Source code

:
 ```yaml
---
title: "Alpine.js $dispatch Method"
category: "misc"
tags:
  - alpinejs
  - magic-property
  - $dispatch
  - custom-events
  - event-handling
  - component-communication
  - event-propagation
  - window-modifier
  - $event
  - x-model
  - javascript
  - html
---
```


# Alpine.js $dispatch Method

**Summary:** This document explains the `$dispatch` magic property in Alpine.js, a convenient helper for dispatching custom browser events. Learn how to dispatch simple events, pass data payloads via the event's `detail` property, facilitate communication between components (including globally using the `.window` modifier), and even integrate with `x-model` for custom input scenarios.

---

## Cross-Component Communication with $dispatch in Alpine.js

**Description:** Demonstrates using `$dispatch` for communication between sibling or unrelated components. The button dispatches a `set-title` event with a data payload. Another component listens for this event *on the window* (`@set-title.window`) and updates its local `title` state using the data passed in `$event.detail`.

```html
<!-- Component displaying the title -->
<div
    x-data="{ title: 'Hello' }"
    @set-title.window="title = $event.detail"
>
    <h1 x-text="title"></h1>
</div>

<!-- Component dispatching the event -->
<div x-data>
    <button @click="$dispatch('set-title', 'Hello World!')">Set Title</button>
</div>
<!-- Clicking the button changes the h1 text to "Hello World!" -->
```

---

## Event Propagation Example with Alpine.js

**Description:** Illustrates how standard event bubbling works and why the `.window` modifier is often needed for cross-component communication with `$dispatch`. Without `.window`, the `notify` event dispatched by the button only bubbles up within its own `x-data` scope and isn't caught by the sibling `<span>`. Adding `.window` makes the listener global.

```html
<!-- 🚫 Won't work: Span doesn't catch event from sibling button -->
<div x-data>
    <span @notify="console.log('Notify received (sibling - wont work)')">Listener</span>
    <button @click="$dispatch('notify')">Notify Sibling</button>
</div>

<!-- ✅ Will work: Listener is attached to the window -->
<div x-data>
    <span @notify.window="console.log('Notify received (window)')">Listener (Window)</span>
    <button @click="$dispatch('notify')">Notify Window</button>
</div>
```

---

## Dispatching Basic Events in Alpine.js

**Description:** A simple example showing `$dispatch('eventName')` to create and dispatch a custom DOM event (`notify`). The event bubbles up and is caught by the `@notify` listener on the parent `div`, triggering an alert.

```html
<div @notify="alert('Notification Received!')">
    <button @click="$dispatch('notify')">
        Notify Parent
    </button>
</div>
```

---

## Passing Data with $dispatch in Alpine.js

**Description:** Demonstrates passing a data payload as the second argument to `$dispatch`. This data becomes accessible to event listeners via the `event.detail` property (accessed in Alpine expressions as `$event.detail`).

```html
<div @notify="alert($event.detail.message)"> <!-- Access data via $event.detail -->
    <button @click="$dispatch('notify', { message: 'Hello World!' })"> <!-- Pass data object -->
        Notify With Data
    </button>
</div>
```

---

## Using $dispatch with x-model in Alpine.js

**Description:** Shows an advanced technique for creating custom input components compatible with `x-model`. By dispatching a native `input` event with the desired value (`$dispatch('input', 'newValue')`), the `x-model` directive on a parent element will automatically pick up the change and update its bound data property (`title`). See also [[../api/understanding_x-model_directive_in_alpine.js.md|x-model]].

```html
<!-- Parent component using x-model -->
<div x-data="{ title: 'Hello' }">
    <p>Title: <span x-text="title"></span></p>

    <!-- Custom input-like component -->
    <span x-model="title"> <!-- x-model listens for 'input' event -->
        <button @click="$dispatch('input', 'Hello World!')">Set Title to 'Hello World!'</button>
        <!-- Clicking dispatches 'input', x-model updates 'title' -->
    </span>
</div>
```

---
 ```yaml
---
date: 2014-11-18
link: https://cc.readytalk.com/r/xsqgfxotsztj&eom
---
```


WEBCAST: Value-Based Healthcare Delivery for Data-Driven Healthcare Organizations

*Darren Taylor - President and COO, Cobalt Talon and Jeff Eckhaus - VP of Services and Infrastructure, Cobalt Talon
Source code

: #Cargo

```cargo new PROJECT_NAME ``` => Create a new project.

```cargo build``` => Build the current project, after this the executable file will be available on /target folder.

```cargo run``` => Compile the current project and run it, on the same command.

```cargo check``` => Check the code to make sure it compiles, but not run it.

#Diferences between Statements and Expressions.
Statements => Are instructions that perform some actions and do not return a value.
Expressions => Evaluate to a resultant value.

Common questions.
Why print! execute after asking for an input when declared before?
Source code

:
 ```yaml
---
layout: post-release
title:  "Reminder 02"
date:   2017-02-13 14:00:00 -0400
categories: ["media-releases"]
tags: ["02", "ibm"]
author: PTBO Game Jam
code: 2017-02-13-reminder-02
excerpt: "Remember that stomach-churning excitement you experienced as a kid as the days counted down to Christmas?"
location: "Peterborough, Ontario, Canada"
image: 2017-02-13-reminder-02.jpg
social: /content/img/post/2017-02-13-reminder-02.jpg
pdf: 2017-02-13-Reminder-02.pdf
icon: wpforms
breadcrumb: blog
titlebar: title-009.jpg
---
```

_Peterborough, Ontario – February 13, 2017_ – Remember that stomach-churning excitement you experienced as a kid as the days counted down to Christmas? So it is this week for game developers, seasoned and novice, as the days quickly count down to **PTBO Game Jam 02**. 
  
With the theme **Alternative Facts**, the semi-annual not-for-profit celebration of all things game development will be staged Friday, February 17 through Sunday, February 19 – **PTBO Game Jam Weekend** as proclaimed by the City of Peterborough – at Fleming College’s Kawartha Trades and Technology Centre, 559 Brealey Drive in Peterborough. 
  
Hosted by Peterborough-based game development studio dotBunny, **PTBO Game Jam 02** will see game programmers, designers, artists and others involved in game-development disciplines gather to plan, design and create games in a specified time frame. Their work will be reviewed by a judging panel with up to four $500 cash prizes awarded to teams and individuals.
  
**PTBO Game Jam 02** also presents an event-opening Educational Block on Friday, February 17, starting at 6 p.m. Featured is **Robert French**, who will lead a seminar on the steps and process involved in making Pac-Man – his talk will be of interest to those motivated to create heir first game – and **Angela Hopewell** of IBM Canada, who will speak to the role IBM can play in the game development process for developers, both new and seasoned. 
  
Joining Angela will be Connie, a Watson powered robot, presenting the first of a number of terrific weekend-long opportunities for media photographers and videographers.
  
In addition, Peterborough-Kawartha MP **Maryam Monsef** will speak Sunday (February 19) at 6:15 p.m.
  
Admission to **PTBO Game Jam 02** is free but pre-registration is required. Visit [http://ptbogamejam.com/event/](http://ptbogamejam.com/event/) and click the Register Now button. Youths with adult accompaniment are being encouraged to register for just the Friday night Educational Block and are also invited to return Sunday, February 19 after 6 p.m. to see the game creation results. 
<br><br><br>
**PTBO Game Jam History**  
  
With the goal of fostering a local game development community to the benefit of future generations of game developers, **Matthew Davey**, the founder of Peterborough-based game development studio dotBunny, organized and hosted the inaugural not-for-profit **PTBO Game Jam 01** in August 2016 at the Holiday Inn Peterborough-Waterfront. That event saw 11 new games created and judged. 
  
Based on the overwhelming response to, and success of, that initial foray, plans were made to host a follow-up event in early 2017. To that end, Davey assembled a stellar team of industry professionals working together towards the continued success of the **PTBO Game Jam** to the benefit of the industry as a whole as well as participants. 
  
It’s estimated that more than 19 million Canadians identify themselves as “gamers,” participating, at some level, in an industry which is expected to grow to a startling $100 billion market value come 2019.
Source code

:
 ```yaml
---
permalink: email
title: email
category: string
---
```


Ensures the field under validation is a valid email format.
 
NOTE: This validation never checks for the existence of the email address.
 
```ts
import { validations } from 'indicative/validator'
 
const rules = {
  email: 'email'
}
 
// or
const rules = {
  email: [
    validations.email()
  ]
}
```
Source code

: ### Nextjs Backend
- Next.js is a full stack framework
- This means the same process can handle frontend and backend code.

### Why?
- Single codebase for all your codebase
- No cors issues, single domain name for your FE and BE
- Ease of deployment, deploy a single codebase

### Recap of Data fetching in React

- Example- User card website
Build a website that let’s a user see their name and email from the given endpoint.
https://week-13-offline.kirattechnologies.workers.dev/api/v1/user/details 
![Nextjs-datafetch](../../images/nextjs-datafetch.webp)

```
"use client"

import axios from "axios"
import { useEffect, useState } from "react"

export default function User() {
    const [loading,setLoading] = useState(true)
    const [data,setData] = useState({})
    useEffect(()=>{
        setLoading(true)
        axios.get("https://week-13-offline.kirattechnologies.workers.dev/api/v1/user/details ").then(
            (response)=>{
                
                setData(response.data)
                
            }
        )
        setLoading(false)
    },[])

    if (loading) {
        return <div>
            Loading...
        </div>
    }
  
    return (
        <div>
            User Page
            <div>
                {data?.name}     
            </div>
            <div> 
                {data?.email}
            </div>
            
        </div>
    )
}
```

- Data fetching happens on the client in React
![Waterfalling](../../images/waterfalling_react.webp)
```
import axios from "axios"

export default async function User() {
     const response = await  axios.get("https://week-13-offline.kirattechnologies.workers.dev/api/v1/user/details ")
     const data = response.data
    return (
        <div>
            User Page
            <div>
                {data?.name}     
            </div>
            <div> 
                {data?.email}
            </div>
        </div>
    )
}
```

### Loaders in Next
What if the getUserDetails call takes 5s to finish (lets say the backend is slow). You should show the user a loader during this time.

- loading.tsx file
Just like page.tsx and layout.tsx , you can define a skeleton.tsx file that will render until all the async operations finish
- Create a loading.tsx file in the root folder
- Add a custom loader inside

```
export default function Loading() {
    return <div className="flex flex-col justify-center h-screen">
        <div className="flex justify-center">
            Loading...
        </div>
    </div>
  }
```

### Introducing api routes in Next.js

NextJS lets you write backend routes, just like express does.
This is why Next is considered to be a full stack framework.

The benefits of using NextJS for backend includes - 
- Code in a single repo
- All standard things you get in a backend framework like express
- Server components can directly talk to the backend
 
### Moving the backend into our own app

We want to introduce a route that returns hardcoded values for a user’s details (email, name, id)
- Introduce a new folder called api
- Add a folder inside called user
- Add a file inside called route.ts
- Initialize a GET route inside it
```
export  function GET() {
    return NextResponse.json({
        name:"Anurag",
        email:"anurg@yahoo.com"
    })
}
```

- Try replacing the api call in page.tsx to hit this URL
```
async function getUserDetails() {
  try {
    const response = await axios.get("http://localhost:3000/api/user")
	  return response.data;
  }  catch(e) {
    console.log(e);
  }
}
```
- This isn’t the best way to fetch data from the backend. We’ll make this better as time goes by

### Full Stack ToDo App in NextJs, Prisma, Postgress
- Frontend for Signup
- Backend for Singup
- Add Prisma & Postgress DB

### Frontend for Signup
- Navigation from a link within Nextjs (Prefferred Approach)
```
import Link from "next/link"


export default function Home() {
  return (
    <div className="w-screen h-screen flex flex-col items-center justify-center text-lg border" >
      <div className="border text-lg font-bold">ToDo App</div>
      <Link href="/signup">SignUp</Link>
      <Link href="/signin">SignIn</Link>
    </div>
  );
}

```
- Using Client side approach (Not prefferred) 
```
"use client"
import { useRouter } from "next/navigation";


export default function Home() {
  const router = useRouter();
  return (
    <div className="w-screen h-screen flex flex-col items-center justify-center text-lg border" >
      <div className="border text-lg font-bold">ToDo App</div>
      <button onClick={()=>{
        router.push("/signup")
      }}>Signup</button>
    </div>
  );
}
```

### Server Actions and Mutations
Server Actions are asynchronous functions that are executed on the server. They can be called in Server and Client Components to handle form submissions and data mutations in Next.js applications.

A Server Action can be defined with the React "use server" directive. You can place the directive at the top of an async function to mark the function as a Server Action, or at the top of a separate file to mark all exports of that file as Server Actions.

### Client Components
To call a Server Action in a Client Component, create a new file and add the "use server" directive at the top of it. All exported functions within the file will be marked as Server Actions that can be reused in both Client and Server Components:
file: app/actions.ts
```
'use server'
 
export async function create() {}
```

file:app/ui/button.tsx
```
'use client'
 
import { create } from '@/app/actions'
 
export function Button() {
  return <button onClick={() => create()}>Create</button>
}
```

• Activity: How many lines of these entries contain "within"? Answer with the number and nothing else.

• Exercise answer: 3